■ **ENTRIES SUPPLIED**:
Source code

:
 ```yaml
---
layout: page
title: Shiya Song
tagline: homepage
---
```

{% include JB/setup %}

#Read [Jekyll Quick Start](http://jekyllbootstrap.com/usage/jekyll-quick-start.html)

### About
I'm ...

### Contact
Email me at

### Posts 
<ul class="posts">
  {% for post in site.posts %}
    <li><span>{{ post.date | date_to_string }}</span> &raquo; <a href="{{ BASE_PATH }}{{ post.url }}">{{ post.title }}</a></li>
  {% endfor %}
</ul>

■ **INSTRUCTIONS FOR THE TASK**:
Show the lines in the entries above that include the string "title".

■ **SOLUTION BELOW**:
title: Shiya Song
    <li><span>{{ post.date | date_to_string }}</span> &raquo; <a href="{{ BASE_PATH }}{{ post.url }}">{{ post.title }}</a></li>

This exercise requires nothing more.